> **Goal of the exercise**: Scan the records for "mathbb". Report each line that includes it.

[Dataset entries]
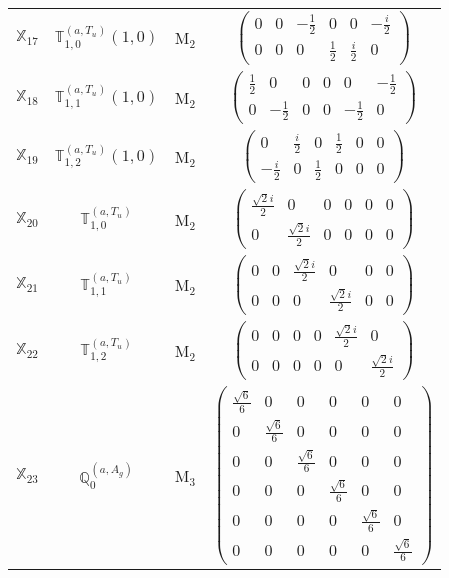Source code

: \documentclass[fleqn,10pt,landscape]{article}
\begin{document}
\begin{itemize}
\begin{center}
\begin{longtable}{c|c|c|c}
$ \mathbb{X}_{17} $ & $\mathbb{T}_{1,0}^{(a,T_{u})}(1,0)$ & M$_{2}$ & $\begin{pmatrix} 0 & 0 & - \frac{1}{2} & 0 & 0 & - \frac{i}{2} \\ 0 & 0 & 0 & \frac{1}{2} & \frac{i}{2} & 0 \end{pmatrix}$ \\
$ \mathbb{X}_{18} $ & $\mathbb{T}_{1,1}^{(a,T_{u})}(1,0)$ & M$_{2}$ & $\begin{pmatrix} \frac{1}{2} & 0 & 0 & 0 & 0 & - \frac{1}{2} \\ 0 & - \frac{1}{2} & 0 & 0 & - \frac{1}{2} & 0 \end{pmatrix}$ \\
$ \mathbb{X}_{19} $ & $\mathbb{T}_{1,2}^{(a,T_{u})}(1,0)$ & M$_{2}$ & $\begin{pmatrix} 0 & \frac{i}{2} & 0 & \frac{1}{2} & 0 & 0 \\ - \frac{i}{2} & 0 & \frac{1}{2} & 0 & 0 & 0 \end{pmatrix}$ \\
$ \mathbb{X}_{20} $ & $\mathbb{T}_{1,0}^{(a,T_{u})}$ & M$_{2}$ & $\begin{pmatrix} \frac{\sqrt{2} i}{2} & 0 & 0 & 0 & 0 & 0 \\ 0 & \frac{\sqrt{2} i}{2} & 0 & 0 & 0 & 0 \end{pmatrix}$ \\
$ \mathbb{X}_{21} $ & $\mathbb{T}_{1,1}^{(a,T_{u})}$ & M$_{2}$ & $\begin{pmatrix} 0 & 0 & \frac{\sqrt{2} i}{2} & 0 & 0 & 0 \\ 0 & 0 & 0 & \frac{\sqrt{2} i}{2} & 0 & 0 \end{pmatrix}$ \\
$ \mathbb{X}_{22} $ & $\mathbb{T}_{1,2}^{(a,T_{u})}$ & M$_{2}$ & $\begin{pmatrix} 0 & 0 & 0 & 0 & \frac{\sqrt{2} i}{2} & 0 \\ 0 & 0 & 0 & 0 & 0 & \frac{\sqrt{2} i}{2} \end{pmatrix}$ \\ \hline
$ \mathbb{X}_{23} $ & $\mathbb{Q}_{0}^{(a,A_{g})}$ & M$_{3}$ & $\begin{pmatrix} \frac{\sqrt{6}}{6} & 0 & 0 & 0 & 0 & 0 \\ 0 & \frac{\sqrt{6}}{6} & 0 & 0 & 0 & 0 \\ 0 & 0 & \frac{\sqrt{6}}{6} & 0 & 0 & 0 \\ 0 & 0 & 0 & \frac{\sqrt{6}}{6} & 0 & 0 \\ 0 & 0 & 0 & 0 & \frac{\sqrt{6}}{6} & 0 \\ 0 & 0 & 0 & 0 & 0 & \frac{\sqrt{6}}{6} \end{pmatrix}$ \\

\end{longtable}
\end{center}
\end{itemize}
\end{document}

> **Solution**:
$ \mathbb{X}_{17} $ & $\mathbb{T}_{1,0}^{(a,T_{u})}(1,0)$ & M$_{2}$ & $\begin{pmatrix} 0 & 0 & - \frac{1}{2} & 0 & 0 & - \frac{i}{2} \\ 0 & 0 & 0 & \frac{1}{2} & \frac{i}{2} & 0 \end{pmatrix}$ \\
$ \mathbb{X}_{18} $ & $\mathbb{T}_{1,1}^{(a,T_{u})}(1,0)$ & M$_{2}$ & $\begin{pmatrix} \frac{1}{2} & 0 & 0 & 0 & 0 & - \frac{1}{2} \\ 0 & - \frac{1}{2} & 0 & 0 & - \frac{1}{2} & 0 \end{pmatrix}$ \\
$ \mathbb{X}_{19} $ & $\mathbb{T}_{1,2}^{(a,T_{u})}(1,0)$ & M$_{2}$ & $\begin{pmatrix} 0 & \frac{i}{2} & 0 & \frac{1}{2} & 0 & 0 \\ - \frac{i}{2} & 0 & \frac{1}{2} & 0 & 0 & 0 \end{pmatrix}$ \\
$ \mathbb{X}_{20} $ & $\mathbb{T}_{1,0}^{(a,T_{u})}$ & M$_{2}$ & $\begin{pmatrix} \frac{\sqrt{2} i}{2} & 0 & 0 & 0 & 0 & 0 \\ 0 & \frac{\sqrt{2} i}{2} & 0 & 0 & 0 & 0 \end{pmatrix}$ \\
$ \mathbb{X}_{21} $ & $\mathbb{T}_{1,1}^{(a,T_{u})}$ & M$_{2}$ & $\begin{pmatrix} 0 & 0 & \frac{\sqrt{2} i}{2} & 0 & 0 & 0 \\ 0 & 0 & 0 & \frac{\sqrt{2} i}{2} & 0 & 0 \end{pmatrix}$ \\
$ \mathbb{X}_{22} $ & $\mathbb{T}_{1,2}^{(a,T_{u})}$ & M$_{2}$ & $\begin{pmatrix} 0 & 0 & 0 & 0 & \frac{\sqrt{2} i}{2} & 0 \\ 0 & 0 & 0 & 0 & 0 & \frac{\sqrt{2} i}{2} \end{pmatrix}$ \\ \hline
$ \mathbb{X}_{23} $ & $\mathbb{Q}_{0}^{(a,A_{g})}$ & M$_{3}$ & $\begin{pmatrix} \frac{\sqrt{6}}{6} & 0 & 0 & 0 & 0 & 0 \\ 0 & \frac{\sqrt{6}}{6} & 0 & 0 & 0 & 0 \\ 0 & 0 & \frac{\sqrt{6}}{6} & 0 & 0 & 0 \\ 0 & 0 & 0 & \frac{\sqrt{6}}{6} & 0 & 0 \\ 0 & 0 & 0 & 0 & \frac{\sqrt{6}}{6} & 0 \\ 0 & 0 & 0 & 0 & 0 & \frac{\sqrt{6}}{6} \end{pmatrix}$ \\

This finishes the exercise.